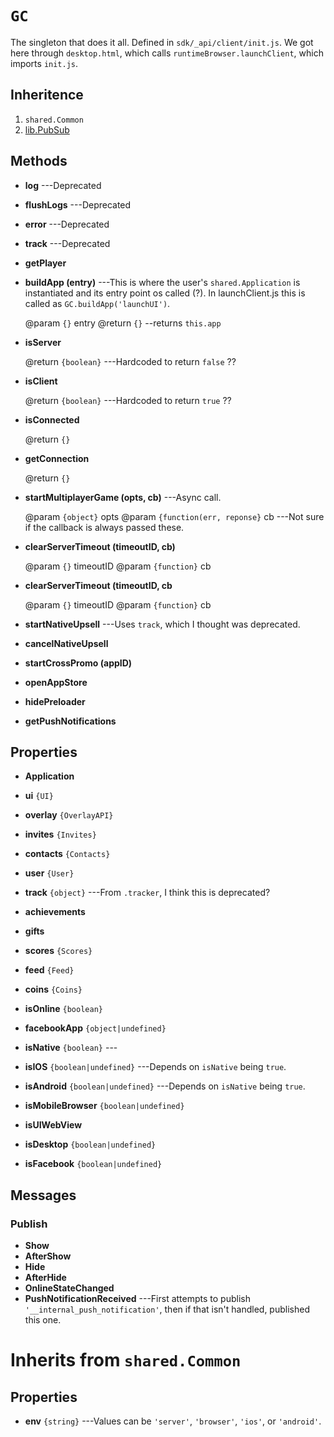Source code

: # `GC`

The singleton that does it all. Defined in `sdk/_api/client/init.js`.
We got here through `desktop.html`, which calls
`runtimeBrowser.launchClient`, which imports `init.js`.


## Inheritence

1. `shared.Common`
2. [lib.PubSub](./lib/pubsub.md)

## Methods

* __log__ ---Deprecated
* __flushLogs__ ---Deprecated
* __error__ ---Deprecated
* __track__ ---Deprecated
* __getPlayer__

* __buildApp (entry)__ ---This is where the user's
  `shared.Application` is instantiated and its entry point
  os called (?). In launchClient.js this is called as `GC.buildApp('launchUI')`.

	@param `{}` entry
	@return `{}` --returns `this.app`

* __isServer__

	@return `{boolean}` ---Hardcoded to return `false` ??

* __isClient__

	@return `{boolean}` ---Hardcoded to return `true` ??

* __isConnected__

	@return `{}`

* __getConnection__

	@return `{}`

* __startMultiplayerGame (opts, cb)__ ---Async call.

	@param `{object}` opts
	@param `{function(err, reponse}` cb ---Not sure if the callback is always passed these.

* __clearServerTimeout (timeoutID, cb)__

	@param `{}` timeoutID
	@param `{function}`  cb

* __clearServerTimeout (timeoutID, cb__

	@param `{}` timeoutID
	@param `{function}`  cb

* __startNativeUpsell__ ---Uses `track`, which I thought was deprecated.

* __cancelNativeUpsell__

* __startCrossPromo (appID)__

* __openAppStore__

* __hidePreloader__

* __getPushNotifications__


## Properties

* __Application__
* __ui__ `{UI}`
* __overlay__ `{OverlayAPI}`
* __invites__ `{Invites}`
* __contacts__ `{Contacts}`
* __user__ `{User}`
* __track__ `{object}` ---From `.tracker`, I think this is deprecated?


* __achievements__
* __gifts__
* __scores__ `{Scores}`
* __feed__ `{Feed}`
* __coins__ `{Coins}`

* __isOnline__ `{boolean}`
* __facebookApp__ `{object|undefined}`

* __isNative__ `{boolean}` ---
* __isIOS__ `{boolean|undefined}` ---Depends on `isNative` being `true`.
* __isAndroid__ `{boolean|undefined}` ---Depends on `isNative` being `true`.
* __isMobileBrowser__ `{boolean|undefined}`
* __isUIWebView__
* __isDesktop__ `{boolean|undefined}`
* __isFacebook__ `{boolean|undefined}`


## Messages

### Publish

* __Show__
* __AfterShow__
* __Hide__
* __AfterHide__
* __OnlineStateChanged__
* __PushNotificationReceived__ ---First attempts to publish `'__internal_push_notification'`,
  then if that isn't handled, published this one.


# Inherits from `shared.Common`

## Properties

* __env__ `{string}` ---Values can be `'server'`, `'browser'`, `'ios'`, or `'android'`.
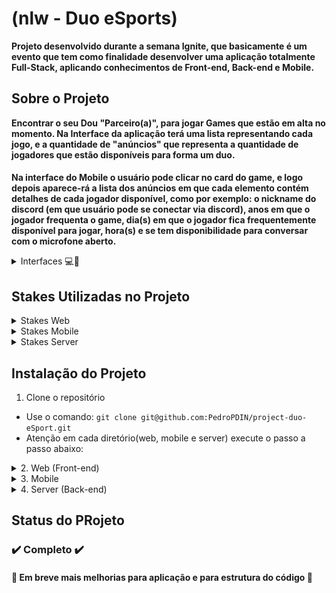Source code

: <h1>(nlw - Duo eSports)</h1>

<strong>
  Projeto desenvolvido durante a semana Ignite, que basicamente é um evento que tem como finalidade desenvolver uma aplicação totalmente Full-Stack, aplicando conhecimentos de Front-end, Back-end e Mobile.
</strong>

<h2>Sobre o Projeto</h2>

<strong>
  Encontrar o seu Dou "Parceiro(a)", para jogar Games que estão em alta no momento. Na Interface da aplicação terá uma lista representando cada jogo, e a quantidade de "anúncios" que representa a quantidade de jogadores que estão disponíveis para forma um duo.
  
  ####

  Na interface do Mobile o usuário pode clicar no card do game, e logo depois aparece-rá a lista dos anúncios em que cada elemento contém detalhes de cada jogador disponível, como por exemplo: o nickname do discord (em que usuário pode se conectar via discord), anos em que o jogador frequenta o game, dia(s) em que o jogador fica frequentemente disponível para jogar, hora(s) e se tem disponibilidade para conversar com o microfone aberto. 
</strong>

<details>
  <summary>Interfaces 💻📱</summary>
  </br >
  <details>
    <summary>Web 💻</summary>
    <img src="./assets/interface-web.png" alt="interface web"/>
  </details>

  <details>
    <summary>Mobile 📱</summary>
    <img src="./assets/interface-mobile.png" alt="interface mobile"/>
  </details>
</details>

<h2>Stakes Utilizadas no Projeto</h2>

<div>
  <details>
    <summary>Stakes Web</summary>

     - React
     - TailwindCSS
     - TypeScript
     - Axios
     - Phosphor-React
  </details>

  <details>
    <summary>Stakes Mobile</summary>

    - React-Native
    - TypeScript
    - Expo
    - Phosphor-React-Native
  </details>

  <details>
    <summary>Stakes Server</summary>

    - NodeJS
    - TypeScript
    - Express
    - Prisma
    - Cors
    - sqlite
    - ts-node-dev
  </details>
</div>

<div>
  <h2>Instalação do Projeto</h2>

  1. Clone o repositório

  - Use o comando: `git clone git@github.com:PedroPDIN/project-duo-eSport.git`
  - Atenção em cada diretório(web, mobile e server) execute o passo a passo abaixo:

  <details>
  <summary>2. Web (Front-end)</summary>

  * Entre do repositório web, com o comando: `cd web` (lembrando que você precisa esta no terminal do diretório web).

  * Logo após Instale as dependências com o comando: `npm install`. 
  
  </details>

  <details>
  <summary>3. Mobile</summary>

  * Entre do repositório mobile com o comando: `cd mobile`(lembrando que você precisa esta no terminal do diretório mobile).

  * Logo após Instale as dependências com o comando: `npm install` 

  </details>

  <details>
  <summary>4. Server (Back-end)</summary>

  * Entre do repositório server com o comando: `cd server` (lembrando que você precisa esta no terminal do diretório server).

  * Logo após Instale as dependências com o comando: `npm install`

  * É preciso que haja a conexão com banco para que o server (back-end), funcione corretamente com isso é  necessário criar e adicionar informações ao arquivo `.env`. Existe mas detalhes para implementar os dados no arquivo `.env.example`.

  * Logo depois basta executar o comando `npx prisma generate`. Isso restabelecerá o link entre o arquivo `schema.prisma` e `.env`.
  </details>
</div>

## Status do PRojeto
### :heavy_check_mark: Completo :heavy_check_mark:
#### :rocket: Em breve mais melhorias para aplicação e para estrutura do código :rocket:


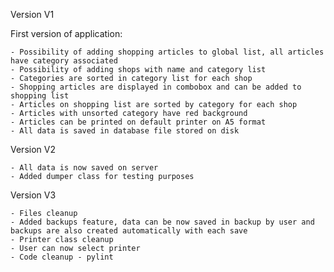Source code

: Version V1

First version of application:  

    - Possibility of adding shopping articles to global list, all articles have category associated
    - Possibility of adding shops with name and category list
    - Categories are sorted in category list for each shop
    - Shopping articles are displayed in combobox and can be added to shopping list
    - Articles on shopping list are sorted by category for each shop
    - Articles with unsorted category have red background
    - Articles can be printed on default printer on A5 format
    - All data is saved in database file stored on disk

Version V2

    - All data is now saved on server
    - Added dumper class for testing purposes

Version V3

    - Files cleanup
    - Added backups feature, data can be now saved in backup by user and backups are also created automatically with each save
    - Printer class cleanup
    - User can now select printer
    - Code cleanup - pylint


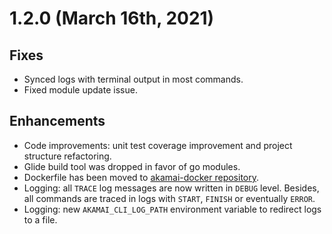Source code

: # 1.2.0 (March 16th, 2021)

## Fixes
* Synced logs with terminal output in most commands.
* Fixed module update issue.


## Enhancements
* Code improvements: unit test coverage improvement and project structure refactoring.
* Glide build tool was dropped in favor of go modules.
* Dockerfile has been moved to [akamai-docker repository](https://github.com/akamai/akamai-docker/).
* Logging: all `TRACE` log messages are now written in `DEBUG` level. Besides, all commands are traced in logs with `START`, `FINISH` or eventually `ERROR`.
* Logging: new `AKAMAI_CLI_LOG_PATH` environment variable to redirect logs to a file.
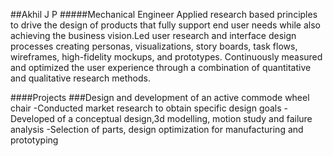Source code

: ##Akhil J P
#####Mechanical Engineer
Applied research based principles to drive the design of products that fully support end user needs while also achieving the business vision.Led user research and interface design processes creating personas, visualizations, story boards, task flows, wireframes, high-fidelity mockups, and prototypes. Continuously measured and optimized the user experience through a combination of quantitative and qualitative research methods.

####Projects
###Design and development of an active commode wheel chair
-Conducted market research to obtain specific design goals
-Developed of a conceptual design,3d modelling, motion study and failure analysis
-Selection of parts, design optimization for manufacturing and prototyping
------------
● What you need to do:
Pull every line that holds the string "comando" out of the records.

● Exercise response:
  - Use o comando: `git clone git@github.com:PedroPDIN/project-duo-eSport.git`
  * Entre do repositório web, com o comando: `cd web` (lembrando que você precisa esta no terminal do diretório web).
  * Logo após Instale as dependências com o comando: `npm install`. 
  * Entre do repositório mobile com o comando: `cd mobile`(lembrando que você precisa esta no terminal do diretório mobile).
  * Logo após Instale as dependências com o comando: `npm install` 
  * Entre do repositório server com o comando: `cd server` (lembrando que você precisa esta no terminal do diretório server).
  * Logo após Instale as dependências com o comando: `npm install`
  * Logo depois basta executar o comando `npx prisma generate`. Isso restabelecerá o link entre o arquivo `schema.prisma` e `.env`.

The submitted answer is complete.